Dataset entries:
····················
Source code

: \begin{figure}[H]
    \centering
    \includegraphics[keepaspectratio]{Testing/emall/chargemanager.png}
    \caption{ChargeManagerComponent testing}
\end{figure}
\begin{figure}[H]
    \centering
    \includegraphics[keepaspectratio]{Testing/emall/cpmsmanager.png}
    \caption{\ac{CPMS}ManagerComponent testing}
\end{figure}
····················
Go through the data above and repeat all of it exactly.

▸ **OUTPUT FOR THIS TASK**
Source code

: \begin{figure}[H]
    \centering
    \includegraphics[keepaspectratio]{Testing/emall/chargemanager.png}
    \caption{ChargeManagerComponent testing}
\end{figure}
\begin{figure}[H]
    \centering
    \includegraphics[keepaspectratio]{Testing/emall/cpmsmanager.png}
    \caption{\ac{CPMS}ManagerComponent testing}
\end{figure}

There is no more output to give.